Fairly stunning that a consultant’s report about fixing the police station in the miserable bowels of Oak Park’s village hall should turn up on a village board agenda and that, before the evening’s festivities are concluded, the village board has approved a plan to deeply consider fixing the cop shop by demolishing the entire village hall.

That would be the 48-year-old, Harry Weese-designed, National Register of Historic Places designated village hall. The building constructed in the 1970s on the east side of the village as a bold statement about the future of a portion of the village seen by many as troubled, constructed with intent to create transparency and citizen involvement, built with a historically crappy HVAC system, came just a couple of years before accessibility became the proud law of the land, and built with the police station crammed into the windowless basement, a failing from day one.

The conclusion has been reached in recent years that the current police facility is inadequate, dangerous, totally depressing and works against every impulse related to open and welcoming community policing strategies.

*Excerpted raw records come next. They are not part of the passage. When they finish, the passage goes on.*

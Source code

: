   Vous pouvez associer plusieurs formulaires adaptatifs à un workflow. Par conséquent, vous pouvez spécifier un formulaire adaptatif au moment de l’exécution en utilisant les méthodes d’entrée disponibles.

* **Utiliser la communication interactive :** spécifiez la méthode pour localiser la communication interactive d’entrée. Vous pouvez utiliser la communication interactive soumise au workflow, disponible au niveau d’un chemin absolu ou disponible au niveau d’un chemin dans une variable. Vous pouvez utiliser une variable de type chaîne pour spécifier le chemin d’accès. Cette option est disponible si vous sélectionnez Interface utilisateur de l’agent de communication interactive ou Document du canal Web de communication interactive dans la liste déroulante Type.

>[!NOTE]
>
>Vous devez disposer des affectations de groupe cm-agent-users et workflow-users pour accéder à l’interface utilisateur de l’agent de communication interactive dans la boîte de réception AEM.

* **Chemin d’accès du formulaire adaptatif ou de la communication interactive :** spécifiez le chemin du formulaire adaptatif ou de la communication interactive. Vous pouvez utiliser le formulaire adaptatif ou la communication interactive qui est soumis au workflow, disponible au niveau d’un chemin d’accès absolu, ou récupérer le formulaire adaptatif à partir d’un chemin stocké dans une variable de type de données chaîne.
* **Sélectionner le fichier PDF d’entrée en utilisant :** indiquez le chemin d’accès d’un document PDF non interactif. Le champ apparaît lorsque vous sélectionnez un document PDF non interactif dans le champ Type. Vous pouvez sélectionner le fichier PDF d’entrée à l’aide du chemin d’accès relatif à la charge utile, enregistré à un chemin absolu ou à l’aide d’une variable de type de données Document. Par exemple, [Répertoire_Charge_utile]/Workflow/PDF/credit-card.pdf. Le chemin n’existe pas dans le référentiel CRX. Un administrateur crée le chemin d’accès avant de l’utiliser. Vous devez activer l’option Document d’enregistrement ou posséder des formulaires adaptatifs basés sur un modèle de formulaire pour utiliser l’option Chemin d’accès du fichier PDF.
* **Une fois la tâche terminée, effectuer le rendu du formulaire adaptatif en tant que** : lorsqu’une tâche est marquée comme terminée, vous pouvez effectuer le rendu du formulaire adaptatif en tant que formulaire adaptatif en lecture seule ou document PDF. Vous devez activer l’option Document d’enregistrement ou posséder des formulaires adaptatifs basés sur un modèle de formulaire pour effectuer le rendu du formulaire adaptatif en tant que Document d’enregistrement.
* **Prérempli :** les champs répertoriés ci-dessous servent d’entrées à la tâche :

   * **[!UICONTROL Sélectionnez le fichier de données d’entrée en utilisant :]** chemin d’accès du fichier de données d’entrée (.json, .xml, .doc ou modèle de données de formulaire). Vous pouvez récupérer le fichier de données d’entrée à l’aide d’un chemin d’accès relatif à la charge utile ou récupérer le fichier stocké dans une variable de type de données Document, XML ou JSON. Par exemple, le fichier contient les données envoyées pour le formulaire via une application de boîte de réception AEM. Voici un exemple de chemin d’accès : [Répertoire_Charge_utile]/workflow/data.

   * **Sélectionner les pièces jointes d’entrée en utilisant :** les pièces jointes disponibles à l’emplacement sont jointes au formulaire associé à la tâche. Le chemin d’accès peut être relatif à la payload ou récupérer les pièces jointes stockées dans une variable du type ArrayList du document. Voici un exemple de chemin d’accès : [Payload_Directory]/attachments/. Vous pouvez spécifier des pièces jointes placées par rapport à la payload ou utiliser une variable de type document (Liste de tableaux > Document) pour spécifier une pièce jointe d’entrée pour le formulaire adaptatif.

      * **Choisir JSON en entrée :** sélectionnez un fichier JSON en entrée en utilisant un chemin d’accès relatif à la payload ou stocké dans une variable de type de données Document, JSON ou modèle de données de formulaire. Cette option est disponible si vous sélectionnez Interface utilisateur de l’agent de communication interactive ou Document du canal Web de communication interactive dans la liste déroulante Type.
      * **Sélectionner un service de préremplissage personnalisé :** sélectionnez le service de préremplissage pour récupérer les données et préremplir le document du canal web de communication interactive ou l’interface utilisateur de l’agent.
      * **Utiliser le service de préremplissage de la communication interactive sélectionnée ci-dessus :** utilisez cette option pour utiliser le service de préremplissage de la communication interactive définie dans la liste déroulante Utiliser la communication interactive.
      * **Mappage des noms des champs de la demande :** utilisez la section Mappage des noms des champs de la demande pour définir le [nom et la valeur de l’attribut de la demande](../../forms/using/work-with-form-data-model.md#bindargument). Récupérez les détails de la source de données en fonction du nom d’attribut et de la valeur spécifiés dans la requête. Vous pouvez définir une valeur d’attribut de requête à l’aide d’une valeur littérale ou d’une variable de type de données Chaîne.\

Most everyone who has been watching, and we’ve been watching, assumed this consultant would agree there was no retrofitting the current station. We anticipated a plan to build a new station, elsewhere in town, likely in the east-central portion of town. In fact we anticipated the new station would be built on the patch of green space at the south end of the village hall campus on Lombard at Adams.

So color us flabbergasted that one of the consultant’s options was a full demolition of village hall and the construction of a new village hall and a non-subterranean police station at the same location. More shocked that the demolition route was the one village trustees were attracted to and ordered additional study of.

We’re talking about demolishing an awkward but almost sacred building. And the first take on a price tag for the project is $140 million.

We appreciate those trustees who are promising this is only the very start of a long public process. And we stand with those trustees assuring taxpayers that any funding plan would have to be approved by citizen referendum.

We’ve watched OPRF High School agree to spend $100 million plus on necessary upgrades to its Scoville Avenue campus and contort itself to avoid ever asking taxpayers for approval of the project.

No more of that.

There will be rightful and intense pushback on the demolition route from both strapped property owners and from preservationists. As there should be. The village will need to build a mighty case to convince residents that this isn’t overreach, that this is not disrespect for a mid-century architectural classic.